Q: Can listening to music help your workers to concentrate, or does it just provide a distraction?
A: Many people use music as a form of background noise whilst they work, because they feel that it helps them to concentrate on the task at hand. Certainly for many this may be true, and there are numerous studies that support this claim.
Some say that music can provide an added distraction, and researchers at the University of Cardiff found that students were less able to memorise lists of numbers and words when they listened to background music than when they attempted the task in silence.
However, research from the University of Windsor in Canada showed the opposite. They tested a group of software designers and found that the quality of their work was higher when they listened to music; they were quicker to do tasks, and reported feeling more positive too.

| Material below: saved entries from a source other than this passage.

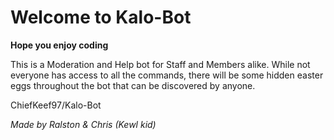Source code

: Welcome to Kalo-Bot
===================

**Hope you enjoy coding**

This is a Moderation and Help bot for Staff and Members alike.
While not everyone has access to all the commands, there will be
some hidden easter eggs throughout the bot that can be discovered
by anyone.

ChiefKeef97/Kalo-Bot

_*Made by Ralston & Chris (Kewl kid)*_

It would seem that music is not helpful to those who are undertaking data based tasks, but for those who are required to problem solve or think creatively it can make a marked improvement. If you are considering allowing your staff to listen to music at work, it is important to remember that everyone is different. Each member of your team will have a different way of learning, working and performing tasks. Some may benefit from music, whereas others may find it distracting. Some may enjoy upbeat music to keep them motivated, whereas others may prefer more relaxed instrumental music to focus their attention. Others may shun music entirely and opt for natural atmospheric sounds such as rainfall, bird song or the waves of ocean.
The best approach to such a strongly debated issue is not a one-size-fits-all solution, but rather to let people choose for themselves. Provide headphones for your workers and allow them to choose from a range of sounds and music. Keep an eye on their productivity, and once they are able to better customise their working environment to suit their own needs you should see an improvement in their work.